Monday, March 25, 2013

Mouthing Off

"Like a madman who throws firebrands, arrows and death, is the man who deceives his neighbor, and says, 'I was only joking!"'  ~Solomon

Several years ago I noticed a shift in humor. Sarcasm slowly became the entertainment of the hour and the meaner the statement, the bigger the laugh. Comedy was devolving into nothing more than verbal abuse and lies disguised as jokes. Families were portrayed as groups of people doing thier best to tear each other down. Love was being diluted into friendship and even that was modeled for chuckles and gasps. More arrows and death. It was becoming open season for madmen!

It was with a jolt that I woke up to the fact that I was just as guilty of throwing those firebrands, arrows and death as the rest of society. I can't count how many times I have let fly a zinger with the motive to get laughs when in actuality, it was a lie that planted seeds of destruction in a hungry heart. I'm so grateful that the Lord is capable of causing crop failures! I'm also grateful that God forgives me.

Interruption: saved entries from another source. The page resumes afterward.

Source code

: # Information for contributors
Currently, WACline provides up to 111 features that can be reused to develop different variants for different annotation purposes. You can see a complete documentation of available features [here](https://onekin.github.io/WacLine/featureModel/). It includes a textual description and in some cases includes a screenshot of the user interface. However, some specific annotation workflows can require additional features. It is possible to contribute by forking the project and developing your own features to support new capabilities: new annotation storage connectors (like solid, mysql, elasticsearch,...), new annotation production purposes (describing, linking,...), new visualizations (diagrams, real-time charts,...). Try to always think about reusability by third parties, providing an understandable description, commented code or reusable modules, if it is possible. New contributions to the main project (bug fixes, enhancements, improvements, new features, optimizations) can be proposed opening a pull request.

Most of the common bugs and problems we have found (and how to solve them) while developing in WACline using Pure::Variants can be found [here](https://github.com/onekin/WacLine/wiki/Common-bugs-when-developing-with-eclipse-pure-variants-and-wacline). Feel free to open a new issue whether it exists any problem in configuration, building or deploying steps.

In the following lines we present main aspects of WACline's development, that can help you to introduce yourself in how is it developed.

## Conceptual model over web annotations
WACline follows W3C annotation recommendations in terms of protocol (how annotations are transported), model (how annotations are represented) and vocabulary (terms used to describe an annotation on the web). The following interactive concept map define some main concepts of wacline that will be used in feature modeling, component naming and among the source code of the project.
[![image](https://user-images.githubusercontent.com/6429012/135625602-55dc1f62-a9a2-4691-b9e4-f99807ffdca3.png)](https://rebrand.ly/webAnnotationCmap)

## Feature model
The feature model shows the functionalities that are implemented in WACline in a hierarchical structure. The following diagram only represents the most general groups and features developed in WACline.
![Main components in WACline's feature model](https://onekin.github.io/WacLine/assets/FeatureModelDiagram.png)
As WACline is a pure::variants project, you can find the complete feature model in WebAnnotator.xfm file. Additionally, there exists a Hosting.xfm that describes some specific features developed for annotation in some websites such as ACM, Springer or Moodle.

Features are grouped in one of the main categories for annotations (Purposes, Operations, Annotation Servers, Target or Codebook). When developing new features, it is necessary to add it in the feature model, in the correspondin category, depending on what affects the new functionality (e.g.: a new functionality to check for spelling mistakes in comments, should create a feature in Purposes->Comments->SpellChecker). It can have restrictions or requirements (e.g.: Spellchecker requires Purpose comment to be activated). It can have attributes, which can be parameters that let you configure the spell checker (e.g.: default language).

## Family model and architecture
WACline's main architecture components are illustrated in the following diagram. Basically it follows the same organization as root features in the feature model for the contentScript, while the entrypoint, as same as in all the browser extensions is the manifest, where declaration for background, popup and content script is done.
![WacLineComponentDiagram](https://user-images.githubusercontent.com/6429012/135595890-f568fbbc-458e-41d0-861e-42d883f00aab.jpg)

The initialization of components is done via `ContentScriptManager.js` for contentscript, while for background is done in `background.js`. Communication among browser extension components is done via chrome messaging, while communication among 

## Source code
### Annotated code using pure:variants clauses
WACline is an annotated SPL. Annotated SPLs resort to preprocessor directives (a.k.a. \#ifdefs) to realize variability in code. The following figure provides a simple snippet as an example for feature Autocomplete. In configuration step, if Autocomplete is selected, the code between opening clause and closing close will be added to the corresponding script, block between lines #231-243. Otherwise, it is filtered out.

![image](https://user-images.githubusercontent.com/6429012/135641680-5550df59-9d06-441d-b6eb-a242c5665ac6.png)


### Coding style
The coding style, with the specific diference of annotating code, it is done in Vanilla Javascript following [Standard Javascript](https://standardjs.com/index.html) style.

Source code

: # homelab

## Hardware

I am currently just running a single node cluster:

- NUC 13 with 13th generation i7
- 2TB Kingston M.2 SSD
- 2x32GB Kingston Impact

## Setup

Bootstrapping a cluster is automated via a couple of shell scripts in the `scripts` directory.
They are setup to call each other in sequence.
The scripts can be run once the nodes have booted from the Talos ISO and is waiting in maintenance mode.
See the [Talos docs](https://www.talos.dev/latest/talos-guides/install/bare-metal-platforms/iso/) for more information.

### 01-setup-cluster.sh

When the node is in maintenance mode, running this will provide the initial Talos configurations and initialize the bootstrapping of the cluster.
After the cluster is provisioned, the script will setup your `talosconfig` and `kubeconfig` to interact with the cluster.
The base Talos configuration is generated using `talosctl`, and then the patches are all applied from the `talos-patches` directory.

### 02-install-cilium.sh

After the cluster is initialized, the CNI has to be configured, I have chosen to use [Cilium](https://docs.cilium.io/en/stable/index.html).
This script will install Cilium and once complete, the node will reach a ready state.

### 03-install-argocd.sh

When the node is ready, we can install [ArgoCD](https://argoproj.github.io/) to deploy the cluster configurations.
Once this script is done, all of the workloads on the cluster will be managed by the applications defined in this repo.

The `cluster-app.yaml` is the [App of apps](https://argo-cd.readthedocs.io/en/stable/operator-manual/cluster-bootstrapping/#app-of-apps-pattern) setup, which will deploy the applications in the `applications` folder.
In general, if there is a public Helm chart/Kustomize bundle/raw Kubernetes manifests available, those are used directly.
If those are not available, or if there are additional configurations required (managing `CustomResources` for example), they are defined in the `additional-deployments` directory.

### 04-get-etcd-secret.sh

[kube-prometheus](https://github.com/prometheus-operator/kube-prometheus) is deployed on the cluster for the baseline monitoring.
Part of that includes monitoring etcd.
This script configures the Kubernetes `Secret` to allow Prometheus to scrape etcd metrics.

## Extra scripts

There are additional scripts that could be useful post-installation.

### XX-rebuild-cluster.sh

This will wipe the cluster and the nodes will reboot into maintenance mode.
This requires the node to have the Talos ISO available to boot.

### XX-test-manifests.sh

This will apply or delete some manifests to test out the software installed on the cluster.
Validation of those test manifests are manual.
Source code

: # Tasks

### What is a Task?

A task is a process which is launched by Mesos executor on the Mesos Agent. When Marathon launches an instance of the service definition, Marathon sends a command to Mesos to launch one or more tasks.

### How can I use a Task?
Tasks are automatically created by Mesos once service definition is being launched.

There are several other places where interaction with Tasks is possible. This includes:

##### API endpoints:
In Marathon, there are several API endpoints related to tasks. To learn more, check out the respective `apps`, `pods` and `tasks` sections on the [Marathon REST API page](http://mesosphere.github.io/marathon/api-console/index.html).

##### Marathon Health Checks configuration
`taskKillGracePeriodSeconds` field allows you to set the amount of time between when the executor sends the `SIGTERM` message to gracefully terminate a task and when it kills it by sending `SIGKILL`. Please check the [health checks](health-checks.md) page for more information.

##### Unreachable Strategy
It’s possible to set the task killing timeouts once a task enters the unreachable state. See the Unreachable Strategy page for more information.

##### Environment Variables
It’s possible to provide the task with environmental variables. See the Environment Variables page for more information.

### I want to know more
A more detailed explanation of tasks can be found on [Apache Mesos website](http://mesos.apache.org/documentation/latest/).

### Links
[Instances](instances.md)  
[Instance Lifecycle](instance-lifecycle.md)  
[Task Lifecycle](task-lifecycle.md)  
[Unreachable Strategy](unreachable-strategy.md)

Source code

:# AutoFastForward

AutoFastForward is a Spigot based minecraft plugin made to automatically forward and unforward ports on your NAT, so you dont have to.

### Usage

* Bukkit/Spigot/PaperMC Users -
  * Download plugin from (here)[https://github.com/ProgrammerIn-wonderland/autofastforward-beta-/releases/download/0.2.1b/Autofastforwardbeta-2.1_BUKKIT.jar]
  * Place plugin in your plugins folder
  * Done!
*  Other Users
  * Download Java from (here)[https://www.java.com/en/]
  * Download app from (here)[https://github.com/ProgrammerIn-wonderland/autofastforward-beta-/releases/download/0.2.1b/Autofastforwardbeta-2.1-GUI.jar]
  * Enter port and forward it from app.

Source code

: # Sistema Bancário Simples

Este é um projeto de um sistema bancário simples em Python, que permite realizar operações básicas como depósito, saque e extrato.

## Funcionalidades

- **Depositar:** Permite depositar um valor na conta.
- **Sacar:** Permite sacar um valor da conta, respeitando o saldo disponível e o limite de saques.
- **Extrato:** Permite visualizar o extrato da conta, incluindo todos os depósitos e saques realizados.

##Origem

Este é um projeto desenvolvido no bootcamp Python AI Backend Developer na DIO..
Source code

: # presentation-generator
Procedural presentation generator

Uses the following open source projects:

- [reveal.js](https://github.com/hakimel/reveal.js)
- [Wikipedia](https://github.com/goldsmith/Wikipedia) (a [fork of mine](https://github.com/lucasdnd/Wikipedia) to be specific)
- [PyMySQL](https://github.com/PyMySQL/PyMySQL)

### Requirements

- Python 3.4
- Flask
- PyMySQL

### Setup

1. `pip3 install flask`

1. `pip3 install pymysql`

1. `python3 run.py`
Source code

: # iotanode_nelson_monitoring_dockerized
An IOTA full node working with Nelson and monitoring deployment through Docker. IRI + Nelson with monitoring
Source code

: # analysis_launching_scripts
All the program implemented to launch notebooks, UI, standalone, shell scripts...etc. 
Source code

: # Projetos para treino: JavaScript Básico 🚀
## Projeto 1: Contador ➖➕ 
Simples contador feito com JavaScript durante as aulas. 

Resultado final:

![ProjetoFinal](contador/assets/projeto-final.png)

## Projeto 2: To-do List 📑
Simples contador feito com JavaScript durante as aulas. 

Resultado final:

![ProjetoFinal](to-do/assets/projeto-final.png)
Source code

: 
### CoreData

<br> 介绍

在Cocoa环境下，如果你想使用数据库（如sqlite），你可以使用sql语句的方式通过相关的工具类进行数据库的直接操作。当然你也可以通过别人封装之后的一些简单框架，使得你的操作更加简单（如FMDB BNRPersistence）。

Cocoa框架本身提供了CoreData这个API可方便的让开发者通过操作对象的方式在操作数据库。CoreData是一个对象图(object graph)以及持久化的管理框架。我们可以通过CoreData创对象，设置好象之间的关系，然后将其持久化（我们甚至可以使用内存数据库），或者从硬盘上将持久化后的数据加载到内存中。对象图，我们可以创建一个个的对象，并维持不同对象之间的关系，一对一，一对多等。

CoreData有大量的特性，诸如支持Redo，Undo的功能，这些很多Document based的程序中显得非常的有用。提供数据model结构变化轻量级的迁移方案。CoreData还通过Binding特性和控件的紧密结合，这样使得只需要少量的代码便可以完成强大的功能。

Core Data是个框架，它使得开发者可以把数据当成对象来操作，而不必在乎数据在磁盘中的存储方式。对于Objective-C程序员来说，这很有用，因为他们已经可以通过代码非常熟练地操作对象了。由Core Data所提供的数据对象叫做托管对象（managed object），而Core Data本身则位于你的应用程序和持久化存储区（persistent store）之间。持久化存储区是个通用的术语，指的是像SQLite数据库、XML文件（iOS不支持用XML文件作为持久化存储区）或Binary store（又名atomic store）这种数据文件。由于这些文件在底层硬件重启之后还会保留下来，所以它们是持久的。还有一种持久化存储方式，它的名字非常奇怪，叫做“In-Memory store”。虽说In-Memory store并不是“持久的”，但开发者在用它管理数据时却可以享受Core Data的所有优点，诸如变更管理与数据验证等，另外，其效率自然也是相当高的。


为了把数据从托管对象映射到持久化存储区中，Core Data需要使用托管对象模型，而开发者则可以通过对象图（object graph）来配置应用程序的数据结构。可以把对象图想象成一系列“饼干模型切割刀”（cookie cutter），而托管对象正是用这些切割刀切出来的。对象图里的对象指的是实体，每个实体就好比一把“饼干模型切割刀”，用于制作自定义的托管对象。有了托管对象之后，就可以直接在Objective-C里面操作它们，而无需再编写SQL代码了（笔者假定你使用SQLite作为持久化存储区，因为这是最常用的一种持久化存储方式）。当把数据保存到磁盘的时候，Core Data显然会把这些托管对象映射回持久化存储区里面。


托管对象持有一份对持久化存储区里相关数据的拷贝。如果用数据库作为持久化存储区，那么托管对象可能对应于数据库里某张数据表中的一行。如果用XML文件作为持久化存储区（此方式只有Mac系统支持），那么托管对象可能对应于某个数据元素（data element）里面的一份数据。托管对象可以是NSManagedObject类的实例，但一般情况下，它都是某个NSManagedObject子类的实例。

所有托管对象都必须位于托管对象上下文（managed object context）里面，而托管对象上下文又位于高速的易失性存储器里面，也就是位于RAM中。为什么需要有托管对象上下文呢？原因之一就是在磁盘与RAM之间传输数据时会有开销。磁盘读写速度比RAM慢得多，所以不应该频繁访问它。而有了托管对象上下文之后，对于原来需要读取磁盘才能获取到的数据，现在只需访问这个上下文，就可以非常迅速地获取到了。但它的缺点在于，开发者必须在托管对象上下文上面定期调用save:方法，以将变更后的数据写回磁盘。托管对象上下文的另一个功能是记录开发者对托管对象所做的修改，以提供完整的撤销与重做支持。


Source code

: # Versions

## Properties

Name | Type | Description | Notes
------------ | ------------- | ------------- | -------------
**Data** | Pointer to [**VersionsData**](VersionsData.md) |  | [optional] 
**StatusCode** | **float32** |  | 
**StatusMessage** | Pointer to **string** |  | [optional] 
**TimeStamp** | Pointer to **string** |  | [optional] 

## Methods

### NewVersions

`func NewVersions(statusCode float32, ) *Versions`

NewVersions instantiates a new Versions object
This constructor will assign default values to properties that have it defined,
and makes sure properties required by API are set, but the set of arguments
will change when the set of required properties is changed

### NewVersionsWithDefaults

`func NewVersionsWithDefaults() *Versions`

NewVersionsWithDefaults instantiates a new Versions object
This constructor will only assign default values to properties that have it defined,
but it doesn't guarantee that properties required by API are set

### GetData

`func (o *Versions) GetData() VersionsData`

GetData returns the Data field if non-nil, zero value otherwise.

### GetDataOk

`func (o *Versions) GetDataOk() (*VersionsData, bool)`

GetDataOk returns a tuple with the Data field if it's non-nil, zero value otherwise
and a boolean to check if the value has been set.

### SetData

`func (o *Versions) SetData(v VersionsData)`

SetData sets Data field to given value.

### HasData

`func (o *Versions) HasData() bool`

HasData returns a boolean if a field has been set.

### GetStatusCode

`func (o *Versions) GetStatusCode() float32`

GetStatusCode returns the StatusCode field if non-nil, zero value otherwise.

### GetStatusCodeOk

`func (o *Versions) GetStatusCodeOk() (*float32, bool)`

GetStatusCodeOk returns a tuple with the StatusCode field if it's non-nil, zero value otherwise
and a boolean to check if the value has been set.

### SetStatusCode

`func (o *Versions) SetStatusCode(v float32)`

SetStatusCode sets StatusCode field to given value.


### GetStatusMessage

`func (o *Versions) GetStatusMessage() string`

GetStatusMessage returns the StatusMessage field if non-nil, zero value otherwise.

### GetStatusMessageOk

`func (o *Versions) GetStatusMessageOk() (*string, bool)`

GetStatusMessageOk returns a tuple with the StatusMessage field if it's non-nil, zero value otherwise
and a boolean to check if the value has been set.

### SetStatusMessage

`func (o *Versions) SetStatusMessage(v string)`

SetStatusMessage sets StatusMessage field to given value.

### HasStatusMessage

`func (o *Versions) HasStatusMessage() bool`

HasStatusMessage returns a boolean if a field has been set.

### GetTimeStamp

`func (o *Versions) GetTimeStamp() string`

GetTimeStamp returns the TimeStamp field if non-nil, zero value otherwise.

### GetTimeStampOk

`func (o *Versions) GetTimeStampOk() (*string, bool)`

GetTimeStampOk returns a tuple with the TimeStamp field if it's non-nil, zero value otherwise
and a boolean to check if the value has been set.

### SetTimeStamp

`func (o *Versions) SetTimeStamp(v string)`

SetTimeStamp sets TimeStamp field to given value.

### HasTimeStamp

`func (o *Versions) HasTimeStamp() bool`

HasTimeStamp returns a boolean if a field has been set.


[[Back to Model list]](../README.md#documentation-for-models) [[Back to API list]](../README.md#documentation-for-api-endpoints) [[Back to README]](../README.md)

"... For out of the abundance of the heart the mouth speaks." ~Jesus

Today, I pray that the Holy Spirit will gaurd my heart so that what comes out my mouth will build others up and not tear them down.                                                                                         



 

Friday, March 22, 2013

Joyfully Alone

"And when Jesus had sent the multitudes away, He went up on the mountain by Himself to pray. Now when evening came, He was alone there." ~Matthew 14

This glimpse into the person of Jesus has always warmed my heart. He sends the disciples away by boat so he can dismiss the crowd that had gathered. They had all just had a sit-down dinner of bread and fish and were heading home, possibly with left-overs. What a meal that must've been!

What warms my heart the most though is the image of Jesus going from group to group personally dismissing the crowd. I'll bet He heard all thier names and not a family had been left untouched. I imagine He tousled children's hair and hugged gangly teenagers. I'll bet He talked fishing, farming, and carpentry as easily as the deep mysteries of eternal life, prophecy and parables. Indeed, He wove them together as object lessons for future generations. As an observer, I would've been taken by His laugh and drawn strength from His joy. For I doubt that it was with a heavy heart that He went up the mountain to pray! 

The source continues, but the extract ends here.